Wir zitieren die treffende Zusammenfassung und Kommentierung der Studienergebnisse von der VLAB - Verein für Landschaftspflege, Artenschutz & Biodiversität e.V.:
(Zitat Anfang)
"Eine wissenschaftliche Studie vom März 2026 aus China liefert neue Erkenntnisse über die Auswirkungen von Windkraftanlagen auf die Vogelwelt. Anders als viele frühere Studien, die sich auf einzelne Windparks oder Kollisionsopfer konzentrierten, analysierten die Wissenschaftlerinnen und Wissenschaftler die Verbreitung von 1.024 Vogelarten auf nationaler Ebene.
Das Ergebnis ist bemerkenswert: In Landkreisen mit Windkraftanlagen war die Vogelartenvielfalt signifikant geringer als in vergleichbaren Regionen ohne Windkraftanlagen. Betroffen waren sowohl Standvögel als auch Zugvögel. Besonders deutlich nahm die Artenvielfalt ab, wenn eine bestimmte Dichte bzw.
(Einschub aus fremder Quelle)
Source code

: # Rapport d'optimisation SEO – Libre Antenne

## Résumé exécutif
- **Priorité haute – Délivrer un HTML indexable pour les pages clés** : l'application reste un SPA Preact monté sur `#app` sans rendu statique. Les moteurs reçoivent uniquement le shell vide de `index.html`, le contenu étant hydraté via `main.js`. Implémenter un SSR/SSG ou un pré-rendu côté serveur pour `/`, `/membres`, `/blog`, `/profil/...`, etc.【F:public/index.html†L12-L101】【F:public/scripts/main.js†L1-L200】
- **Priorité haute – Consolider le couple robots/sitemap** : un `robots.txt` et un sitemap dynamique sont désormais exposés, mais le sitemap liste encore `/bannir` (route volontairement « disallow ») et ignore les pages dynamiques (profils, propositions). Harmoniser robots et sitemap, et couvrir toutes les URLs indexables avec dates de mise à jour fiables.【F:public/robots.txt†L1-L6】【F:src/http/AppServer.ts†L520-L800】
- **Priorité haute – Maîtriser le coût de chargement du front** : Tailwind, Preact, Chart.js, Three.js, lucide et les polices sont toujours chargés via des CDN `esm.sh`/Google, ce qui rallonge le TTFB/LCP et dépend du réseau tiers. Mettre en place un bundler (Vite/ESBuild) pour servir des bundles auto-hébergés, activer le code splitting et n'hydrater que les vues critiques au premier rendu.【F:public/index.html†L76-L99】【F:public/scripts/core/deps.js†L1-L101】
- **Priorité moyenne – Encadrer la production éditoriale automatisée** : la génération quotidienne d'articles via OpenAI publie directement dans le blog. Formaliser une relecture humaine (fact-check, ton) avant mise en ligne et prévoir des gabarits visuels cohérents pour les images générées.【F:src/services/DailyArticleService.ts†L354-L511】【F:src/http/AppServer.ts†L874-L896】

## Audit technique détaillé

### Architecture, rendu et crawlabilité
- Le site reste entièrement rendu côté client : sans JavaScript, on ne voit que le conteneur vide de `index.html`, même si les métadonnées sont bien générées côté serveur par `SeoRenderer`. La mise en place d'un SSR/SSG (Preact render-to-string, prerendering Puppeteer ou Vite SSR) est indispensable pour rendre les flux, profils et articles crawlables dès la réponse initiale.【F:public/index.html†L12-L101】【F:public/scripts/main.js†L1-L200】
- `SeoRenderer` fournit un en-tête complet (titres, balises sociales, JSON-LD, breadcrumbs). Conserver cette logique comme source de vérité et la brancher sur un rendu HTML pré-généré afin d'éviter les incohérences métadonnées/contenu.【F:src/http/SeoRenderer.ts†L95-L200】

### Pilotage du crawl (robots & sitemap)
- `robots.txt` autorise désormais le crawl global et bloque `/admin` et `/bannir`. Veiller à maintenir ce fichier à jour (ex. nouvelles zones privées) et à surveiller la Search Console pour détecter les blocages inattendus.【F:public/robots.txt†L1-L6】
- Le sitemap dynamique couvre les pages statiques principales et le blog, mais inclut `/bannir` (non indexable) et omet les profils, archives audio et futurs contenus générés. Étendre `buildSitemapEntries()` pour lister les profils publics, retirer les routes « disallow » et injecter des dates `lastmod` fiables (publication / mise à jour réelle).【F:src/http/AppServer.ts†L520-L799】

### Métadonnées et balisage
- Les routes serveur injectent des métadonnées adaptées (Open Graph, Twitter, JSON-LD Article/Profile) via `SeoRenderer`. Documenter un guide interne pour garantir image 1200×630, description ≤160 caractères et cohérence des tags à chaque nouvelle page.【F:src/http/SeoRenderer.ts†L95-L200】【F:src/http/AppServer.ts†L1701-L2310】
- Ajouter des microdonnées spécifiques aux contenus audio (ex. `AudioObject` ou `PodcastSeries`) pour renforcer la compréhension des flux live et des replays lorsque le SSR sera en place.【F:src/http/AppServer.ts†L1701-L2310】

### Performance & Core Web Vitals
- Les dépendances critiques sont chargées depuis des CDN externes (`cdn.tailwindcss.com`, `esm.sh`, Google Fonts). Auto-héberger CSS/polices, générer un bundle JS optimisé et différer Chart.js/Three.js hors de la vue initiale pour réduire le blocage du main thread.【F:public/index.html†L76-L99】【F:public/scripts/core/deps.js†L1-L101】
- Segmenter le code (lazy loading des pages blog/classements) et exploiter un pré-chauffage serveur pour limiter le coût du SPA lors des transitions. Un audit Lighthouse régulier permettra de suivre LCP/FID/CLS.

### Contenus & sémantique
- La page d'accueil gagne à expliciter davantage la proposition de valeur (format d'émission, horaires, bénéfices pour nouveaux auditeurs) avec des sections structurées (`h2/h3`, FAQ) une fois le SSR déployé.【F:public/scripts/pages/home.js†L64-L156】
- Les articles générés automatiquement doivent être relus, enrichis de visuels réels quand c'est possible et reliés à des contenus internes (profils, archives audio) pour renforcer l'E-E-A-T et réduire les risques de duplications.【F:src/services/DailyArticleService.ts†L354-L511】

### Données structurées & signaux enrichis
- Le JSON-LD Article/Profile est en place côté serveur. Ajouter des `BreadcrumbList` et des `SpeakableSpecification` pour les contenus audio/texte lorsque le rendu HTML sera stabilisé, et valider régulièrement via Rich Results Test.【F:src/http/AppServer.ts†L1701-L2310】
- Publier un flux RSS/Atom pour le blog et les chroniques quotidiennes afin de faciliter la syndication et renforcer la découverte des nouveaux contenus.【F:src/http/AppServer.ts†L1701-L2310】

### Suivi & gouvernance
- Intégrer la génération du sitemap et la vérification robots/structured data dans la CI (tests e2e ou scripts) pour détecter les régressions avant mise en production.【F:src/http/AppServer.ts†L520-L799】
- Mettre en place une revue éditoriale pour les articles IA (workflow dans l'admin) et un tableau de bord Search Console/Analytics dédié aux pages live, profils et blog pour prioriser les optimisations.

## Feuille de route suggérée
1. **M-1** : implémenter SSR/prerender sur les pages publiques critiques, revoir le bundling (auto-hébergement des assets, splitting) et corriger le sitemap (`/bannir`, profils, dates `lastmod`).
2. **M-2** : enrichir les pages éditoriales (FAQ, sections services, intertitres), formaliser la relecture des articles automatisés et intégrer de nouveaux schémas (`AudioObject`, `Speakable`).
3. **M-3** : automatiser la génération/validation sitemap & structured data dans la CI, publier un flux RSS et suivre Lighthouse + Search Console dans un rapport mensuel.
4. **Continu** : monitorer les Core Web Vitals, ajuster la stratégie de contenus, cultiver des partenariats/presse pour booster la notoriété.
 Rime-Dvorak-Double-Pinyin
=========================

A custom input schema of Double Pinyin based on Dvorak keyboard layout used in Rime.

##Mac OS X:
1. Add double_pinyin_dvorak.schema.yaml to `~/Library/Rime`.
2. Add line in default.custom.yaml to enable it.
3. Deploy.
Eingriffsintensität von Windkraftanlagen überschritten wurde.
Die Studie macht deutlich, dass es beim Artenschutz nicht nur um einzelne Schlagopfer geht. Auch Lebensraumverlust, Meideverhalten, Lärm und die Zerschneidung von Landschaften können ganze Vogelgemeinschaften nachhaltig verändern.
Die Autoren betonen ausdrücklich, dass ihre Ergebnisse künftig bei der Standortplanung von Windparks berücksichtigt werden sollten, um den Ausbau erneuerbarer Energien und den Erhalt der biologischen Vielfalt besser miteinander zu vereinbaren.
Natürlich ersetzt diese Studie keine Untersuchungen vor Ort. Sie liefert jedoch einen wichtigen wissenschaftlichen Baustein für die Diskussion und unterstreicht, wie entscheidend eine sorgfältige Abwägung zwischen dem weiteren Ausbau der Windkraft und dem Arten- und Naturschutz ist.
Wir finden: Wer Artenvielfalt erhalten möchte, sollte solche Forschungsergebnisse ernst nehmen und in politische Entscheidungen einbeziehen."